Task goal | How many lines in the material below contain the word "Eigenschaften"? Answer with the number alone.

Given entries |
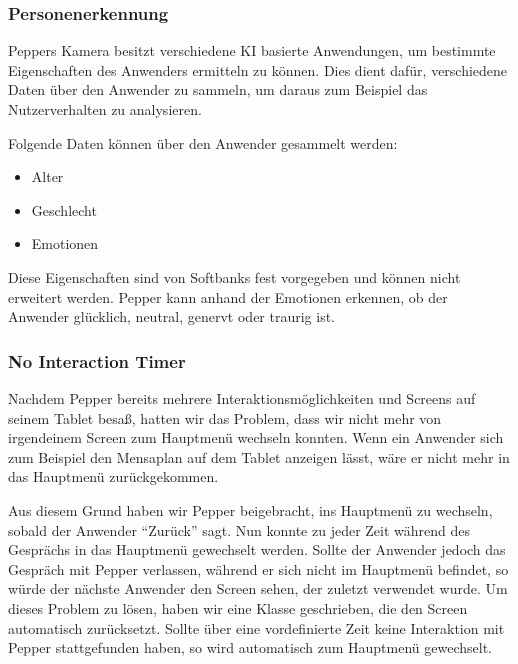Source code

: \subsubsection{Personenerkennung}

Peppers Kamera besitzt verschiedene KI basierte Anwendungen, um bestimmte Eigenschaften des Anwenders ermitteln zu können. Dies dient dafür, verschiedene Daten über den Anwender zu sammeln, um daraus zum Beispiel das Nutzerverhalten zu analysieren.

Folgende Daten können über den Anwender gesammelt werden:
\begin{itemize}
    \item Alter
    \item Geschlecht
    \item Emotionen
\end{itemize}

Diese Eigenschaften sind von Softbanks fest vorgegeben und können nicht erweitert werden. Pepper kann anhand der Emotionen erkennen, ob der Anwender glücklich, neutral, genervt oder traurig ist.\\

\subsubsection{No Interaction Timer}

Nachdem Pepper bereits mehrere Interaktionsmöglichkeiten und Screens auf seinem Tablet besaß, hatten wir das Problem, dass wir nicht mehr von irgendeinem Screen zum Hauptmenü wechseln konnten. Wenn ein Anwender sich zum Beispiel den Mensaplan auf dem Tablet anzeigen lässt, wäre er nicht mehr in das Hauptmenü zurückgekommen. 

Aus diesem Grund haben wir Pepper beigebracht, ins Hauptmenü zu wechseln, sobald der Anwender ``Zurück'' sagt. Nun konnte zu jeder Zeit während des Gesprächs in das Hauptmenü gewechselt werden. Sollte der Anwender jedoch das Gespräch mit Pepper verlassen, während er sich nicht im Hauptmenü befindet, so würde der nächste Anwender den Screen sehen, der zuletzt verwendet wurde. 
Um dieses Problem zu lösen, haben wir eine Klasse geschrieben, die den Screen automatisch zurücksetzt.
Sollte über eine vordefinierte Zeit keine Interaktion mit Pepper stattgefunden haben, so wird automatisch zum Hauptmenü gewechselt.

Output for this exercise | 2